La distinction initiale clinique entre un simple état dysplasique et un carcinome spinocellulaire est parfois difficile et la biopsie doit être systématique sur toute zone leucoplasique ou kératosique légèrement infiltrée. L’histologie a un intérêt pronostic. Les tumeurs les plus épaisses, ayant un envahissement périneural ou très indifférenciées, ont le plus mauvais pronostic. Ces paramètres peuvent influencer sur la décision de pratiquer ou non un curage prophylactique. L’extension se fait essentiellement dans les ganglions homolaréraux sous-mentaux ou sous-maxillaires. Si les tumeurs de petite taille sont de bon pronostic, lorsqu’un envahissement est apparu le pronostic est mauvais en particulier chez le sujet jeune [29] (photo n° 17).

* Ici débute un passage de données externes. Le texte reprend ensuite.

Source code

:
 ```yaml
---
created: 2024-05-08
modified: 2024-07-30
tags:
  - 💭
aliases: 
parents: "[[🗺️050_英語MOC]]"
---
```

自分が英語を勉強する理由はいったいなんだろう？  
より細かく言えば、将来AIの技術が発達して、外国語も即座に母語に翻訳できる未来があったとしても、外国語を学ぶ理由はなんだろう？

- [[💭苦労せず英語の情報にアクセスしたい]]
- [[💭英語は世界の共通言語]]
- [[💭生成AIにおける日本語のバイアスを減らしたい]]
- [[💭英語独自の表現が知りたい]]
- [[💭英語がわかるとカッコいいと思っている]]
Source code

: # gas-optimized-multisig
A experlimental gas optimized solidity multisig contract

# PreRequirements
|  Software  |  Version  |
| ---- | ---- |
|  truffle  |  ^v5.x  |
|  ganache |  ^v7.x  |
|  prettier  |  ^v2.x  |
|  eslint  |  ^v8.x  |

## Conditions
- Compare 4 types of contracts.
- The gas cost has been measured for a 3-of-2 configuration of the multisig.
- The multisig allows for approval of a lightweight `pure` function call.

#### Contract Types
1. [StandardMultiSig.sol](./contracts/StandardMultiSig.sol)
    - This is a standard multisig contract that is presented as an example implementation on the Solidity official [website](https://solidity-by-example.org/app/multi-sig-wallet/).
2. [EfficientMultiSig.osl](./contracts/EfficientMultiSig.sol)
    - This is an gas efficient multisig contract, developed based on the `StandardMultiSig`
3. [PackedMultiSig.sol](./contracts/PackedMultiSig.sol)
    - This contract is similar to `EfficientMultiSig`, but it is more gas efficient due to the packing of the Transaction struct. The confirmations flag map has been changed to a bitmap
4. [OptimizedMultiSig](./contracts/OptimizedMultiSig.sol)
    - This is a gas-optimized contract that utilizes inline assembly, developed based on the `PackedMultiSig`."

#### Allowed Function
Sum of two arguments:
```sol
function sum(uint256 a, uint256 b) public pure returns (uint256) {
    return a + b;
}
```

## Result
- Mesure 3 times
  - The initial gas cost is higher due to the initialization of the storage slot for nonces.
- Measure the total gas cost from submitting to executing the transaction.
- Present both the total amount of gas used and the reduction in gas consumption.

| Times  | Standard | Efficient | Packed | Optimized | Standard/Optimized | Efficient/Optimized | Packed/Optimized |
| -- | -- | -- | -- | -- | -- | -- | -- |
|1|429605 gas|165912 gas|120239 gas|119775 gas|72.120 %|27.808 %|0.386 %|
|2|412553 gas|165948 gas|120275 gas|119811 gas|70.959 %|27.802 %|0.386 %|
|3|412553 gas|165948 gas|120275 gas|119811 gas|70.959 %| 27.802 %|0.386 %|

– Carcinome de la verge : Les carcinomes spinocellulaires de la verge ont un haut degré de malignité. Dans certains pays comme la Chine et l’Inde, ces carcinomes posent un réel problème car ils peuvent représenter jusqu’à 20% des tumeurs de l’homme. En France et au États-Unis, l’incidence est de l’ordre de 1% des cancers chez l’homme. La localisation élective est le gland, le sillon balano-prépucial ou la face interne du prépuce (photo n°18). Tous les auteurs insistent sur l’extrême rareté des cancers de la verge chez les sujets circoncis dans la première enfance. Seulement 9 cas de carcinome spinocellulaire chez les juifs circoncis précocement ont été rapportés dans le monde [35]. L’existence d’un prépuce long et serré et surtout d’un phimosis, le manque d’hygiène et la persistance d’une balanite chronique sont les facteurs prédisposants essentiels. Récemment, la responsabilité du tabac, a été évoquée [36]. Le rôle des papillomavirus a été démontré, principalement dans les carcinomes intra-épidermiques et les carcinomes verruqueux génitaux.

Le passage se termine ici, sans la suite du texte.